◆ **REQUIRED ACTION**
Give back the material word for word, every line included.

◆ **INPUT RECORDS**
━━━━━━━━━━━━━━━━━━━━
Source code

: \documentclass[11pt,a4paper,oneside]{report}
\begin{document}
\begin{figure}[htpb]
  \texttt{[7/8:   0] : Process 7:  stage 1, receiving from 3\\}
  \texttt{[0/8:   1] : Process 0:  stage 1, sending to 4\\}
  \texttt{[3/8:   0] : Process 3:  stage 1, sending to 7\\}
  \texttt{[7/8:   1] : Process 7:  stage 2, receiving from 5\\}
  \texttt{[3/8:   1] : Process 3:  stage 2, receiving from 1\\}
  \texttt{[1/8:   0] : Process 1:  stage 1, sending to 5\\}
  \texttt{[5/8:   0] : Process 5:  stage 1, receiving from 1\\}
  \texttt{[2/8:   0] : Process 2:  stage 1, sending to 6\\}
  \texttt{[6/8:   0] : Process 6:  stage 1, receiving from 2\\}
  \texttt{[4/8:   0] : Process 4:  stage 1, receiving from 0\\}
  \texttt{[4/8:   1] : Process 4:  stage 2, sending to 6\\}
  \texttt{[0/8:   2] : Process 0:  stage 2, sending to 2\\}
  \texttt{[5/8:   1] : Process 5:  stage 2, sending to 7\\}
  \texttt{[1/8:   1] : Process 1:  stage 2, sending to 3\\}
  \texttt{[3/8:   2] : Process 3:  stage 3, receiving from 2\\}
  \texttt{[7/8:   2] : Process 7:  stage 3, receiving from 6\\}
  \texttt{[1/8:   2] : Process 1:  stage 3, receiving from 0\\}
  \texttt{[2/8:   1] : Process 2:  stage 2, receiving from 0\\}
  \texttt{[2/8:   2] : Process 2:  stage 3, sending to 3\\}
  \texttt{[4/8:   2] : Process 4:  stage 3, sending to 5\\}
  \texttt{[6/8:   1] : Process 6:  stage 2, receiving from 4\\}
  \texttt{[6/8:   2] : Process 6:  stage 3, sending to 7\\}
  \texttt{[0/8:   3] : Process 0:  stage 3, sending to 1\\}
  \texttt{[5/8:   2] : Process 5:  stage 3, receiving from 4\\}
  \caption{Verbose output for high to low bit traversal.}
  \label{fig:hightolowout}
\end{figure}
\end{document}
━━━━━━━━━━━━━━━━━━━━
◆ **THE COMPLETED TASK**
Source code

: \documentclass[11pt,a4paper,oneside]{report}
\begin{document}
\begin{figure}[htpb]
  \texttt{[7/8:   0] : Process 7:  stage 1, receiving from 3\\}
  \texttt{[0/8:   1] : Process 0:  stage 1, sending to 4\\}
  \texttt{[3/8:   0] : Process 3:  stage 1, sending to 7\\}
  \texttt{[7/8:   1] : Process 7:  stage 2, receiving from 5\\}
  \texttt{[3/8:   1] : Process 3:  stage 2, receiving from 1\\}
  \texttt{[1/8:   0] : Process 1:  stage 1, sending to 5\\}
  \texttt{[5/8:   0] : Process 5:  stage 1, receiving from 1\\}
  \texttt{[2/8:   0] : Process 2:  stage 1, sending to 6\\}
  \texttt{[6/8:   0] : Process 6:  stage 1, receiving from 2\\}
  \texttt{[4/8:   0] : Process 4:  stage 1, receiving from 0\\}
  \texttt{[4/8:   1] : Process 4:  stage 2, sending to 6\\}
  \texttt{[0/8:   2] : Process 0:  stage 2, sending to 2\\}
  \texttt{[5/8:   1] : Process 5:  stage 2, sending to 7\\}
  \texttt{[1/8:   1] : Process 1:  stage 2, sending to 3\\}
  \texttt{[3/8:   2] : Process 3:  stage 3, receiving from 2\\}
  \texttt{[7/8:   2] : Process 7:  stage 3, receiving from 6\\}
  \texttt{[1/8:   2] : Process 1:  stage 3, receiving from 0\\}
  \texttt{[2/8:   1] : Process 2:  stage 2, receiving from 0\\}
  \texttt{[2/8:   2] : Process 2:  stage 3, sending to 3\\}
  \texttt{[4/8:   2] : Process 4:  stage 3, sending to 5\\}
  \texttt{[6/8:   1] : Process 6:  stage 2, receiving from 4\\}
  \texttt{[6/8:   2] : Process 6:  stage 3, sending to 7\\}
  \texttt{[0/8:   3] : Process 0:  stage 3, sending to 1\\}
  \texttt{[5/8:   2] : Process 5:  stage 3, receiving from 4\\}
  \caption{Verbose output for high to low bit traversal.}
  \label{fig:hightolowout}
\end{figure}
\end{document}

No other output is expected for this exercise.